The incident of James Foscari's writing his name on the wall of his dungeon, and the soliloquy accompanying the act, are in the poorest style of common place; but it is like every other conception in the piece, of a character singularly below the tragic standard. This soliloquy is interrupted by the sudden entrance of Marina, the wife of the unhappy prisoner, who holds with him an insufferably dull and tedious talk till the miserable man thus tranquilly terminates it by saying, "Let us address us then, since so it must be, to our departure." A most lamentably deficient scene then takes place in the dungeon between James Foscari and Marina, and Loredano, the author of their misfortunes; by the perusal of which, if the reader is not convinced of this poet's total incompetency to the task of dramatic composition, he must be a man who never need go beyond sixpence in purchasing intellectual gratification.

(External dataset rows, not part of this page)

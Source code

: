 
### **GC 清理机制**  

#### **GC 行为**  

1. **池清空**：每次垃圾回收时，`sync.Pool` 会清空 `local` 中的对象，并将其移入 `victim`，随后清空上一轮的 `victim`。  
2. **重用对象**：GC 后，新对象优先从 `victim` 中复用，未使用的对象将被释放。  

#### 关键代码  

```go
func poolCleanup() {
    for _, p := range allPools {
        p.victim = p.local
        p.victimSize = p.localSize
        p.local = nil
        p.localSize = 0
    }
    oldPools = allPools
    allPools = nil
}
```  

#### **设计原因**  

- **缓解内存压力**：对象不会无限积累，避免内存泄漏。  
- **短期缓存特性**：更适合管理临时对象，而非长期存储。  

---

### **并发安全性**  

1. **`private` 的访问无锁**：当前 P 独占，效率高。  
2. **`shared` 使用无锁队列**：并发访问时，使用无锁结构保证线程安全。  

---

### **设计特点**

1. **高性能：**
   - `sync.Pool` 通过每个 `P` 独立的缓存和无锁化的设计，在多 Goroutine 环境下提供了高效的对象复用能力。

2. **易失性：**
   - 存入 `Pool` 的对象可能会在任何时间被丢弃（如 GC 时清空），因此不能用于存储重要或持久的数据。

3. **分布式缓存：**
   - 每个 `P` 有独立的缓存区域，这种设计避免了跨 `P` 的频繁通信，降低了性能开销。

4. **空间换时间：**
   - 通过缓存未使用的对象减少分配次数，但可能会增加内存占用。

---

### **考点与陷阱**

We do not exactly know what Venetian senators might be in the fifteenth century; they were doubtless, however, much addicted to torturing and incarcerating state offenders; but if their style of conversation was no better than it appears in the language in which this poet has dressed the dialogue of this play, we should deem it not the least of their inflictions to be compulsorily engaged in talk with any of them for an hour. One of these "potent, grave, and reverend seniors," thus concludes a long discussion with Loredano, in which he prosingly declares his disapprobation of his measures against the family of the Doge.

"Barb. And not less, I must needs think, for the sake Of humbling me for my vain opposition.

You are ingenious, Loredano, in

Your modes of vengeance, nay, poetical,

A very Ovid in the art of hating;
"Tis thus (although a secondary object,
Yet hate has microscopic eyes), to you
I owe, by way of foil to the more zealous,
**This undesired association in

Your Giunta's duties." (P. $286.)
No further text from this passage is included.